EXERCISE REQUIREMENTS |
Copy each line below that has "Metaheuristics".

DATA FOR PROCESSING |
------------------------------------------------
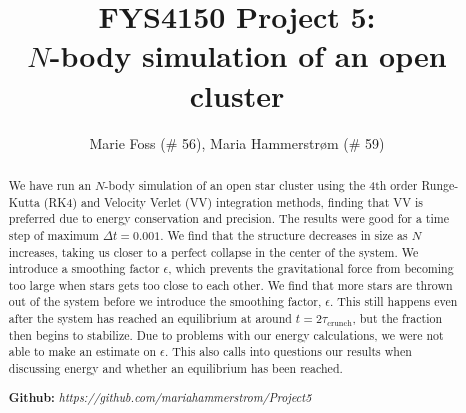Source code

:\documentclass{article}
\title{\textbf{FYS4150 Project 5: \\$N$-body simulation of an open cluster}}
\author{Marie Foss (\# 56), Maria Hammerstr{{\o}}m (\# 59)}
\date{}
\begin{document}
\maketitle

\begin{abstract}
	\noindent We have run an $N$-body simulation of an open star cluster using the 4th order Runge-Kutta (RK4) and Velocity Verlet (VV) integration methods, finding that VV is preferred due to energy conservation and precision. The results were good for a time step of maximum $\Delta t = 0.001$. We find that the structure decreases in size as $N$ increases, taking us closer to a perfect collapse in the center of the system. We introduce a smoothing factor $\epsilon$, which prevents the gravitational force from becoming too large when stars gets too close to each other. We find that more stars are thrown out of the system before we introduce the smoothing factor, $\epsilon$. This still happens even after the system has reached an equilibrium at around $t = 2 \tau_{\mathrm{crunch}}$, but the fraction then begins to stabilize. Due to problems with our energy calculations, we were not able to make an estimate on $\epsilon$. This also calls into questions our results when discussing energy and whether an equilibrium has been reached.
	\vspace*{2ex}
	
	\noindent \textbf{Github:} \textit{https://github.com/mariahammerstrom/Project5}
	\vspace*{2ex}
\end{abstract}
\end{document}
------------------------------------------------
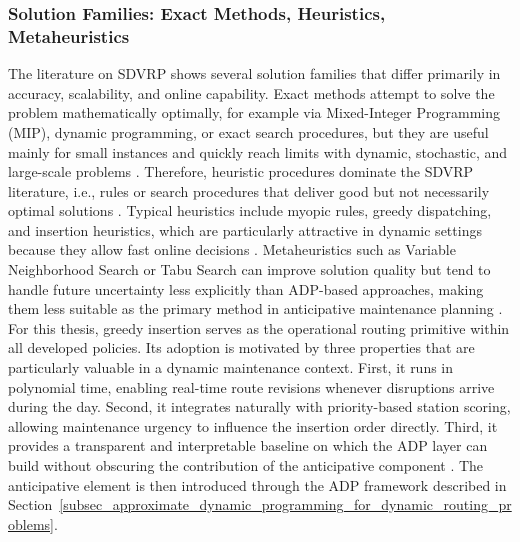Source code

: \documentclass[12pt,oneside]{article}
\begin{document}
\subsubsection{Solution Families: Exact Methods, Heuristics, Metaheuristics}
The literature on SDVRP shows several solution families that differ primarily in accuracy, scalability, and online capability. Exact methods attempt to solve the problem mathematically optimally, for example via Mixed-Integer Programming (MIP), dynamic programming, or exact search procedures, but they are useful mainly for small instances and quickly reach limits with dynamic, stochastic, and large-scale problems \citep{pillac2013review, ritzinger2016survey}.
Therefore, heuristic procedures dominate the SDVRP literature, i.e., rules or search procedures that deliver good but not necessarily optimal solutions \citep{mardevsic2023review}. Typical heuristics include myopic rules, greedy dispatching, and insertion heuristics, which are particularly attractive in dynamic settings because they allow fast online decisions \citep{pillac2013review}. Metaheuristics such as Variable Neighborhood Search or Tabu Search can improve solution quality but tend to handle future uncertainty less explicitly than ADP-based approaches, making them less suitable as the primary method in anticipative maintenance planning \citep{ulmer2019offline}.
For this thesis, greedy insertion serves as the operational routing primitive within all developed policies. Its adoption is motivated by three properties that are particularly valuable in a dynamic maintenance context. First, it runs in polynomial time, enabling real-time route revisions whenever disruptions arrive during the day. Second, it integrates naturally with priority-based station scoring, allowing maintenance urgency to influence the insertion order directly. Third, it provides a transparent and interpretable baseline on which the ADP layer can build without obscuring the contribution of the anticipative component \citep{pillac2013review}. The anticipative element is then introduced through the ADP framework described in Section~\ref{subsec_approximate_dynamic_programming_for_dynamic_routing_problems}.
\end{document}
------------------------------------------------
SOLVED PROBLEM |
\subsubsection{Solution Families: Exact Methods, Heuristics, Metaheuristics}
Therefore, heuristic procedures dominate the SDVRP literature, i.e., rules or search procedures that deliver good but not necessarily optimal solutions \citep{mardevsic2023review}. Typical heuristics include myopic rules, greedy dispatching, and insertion heuristics, which are particularly attractive in dynamic settings because they allow fast online decisions \citep{pillac2013review}. Metaheuristics such as Variable Neighborhood Search or Tabu Search can improve solution quality but tend to handle future uncertainty less explicitly than ADP-based approaches, making them less suitable as the primary method in anticipative maintenance planning \citep{ulmer2019offline}.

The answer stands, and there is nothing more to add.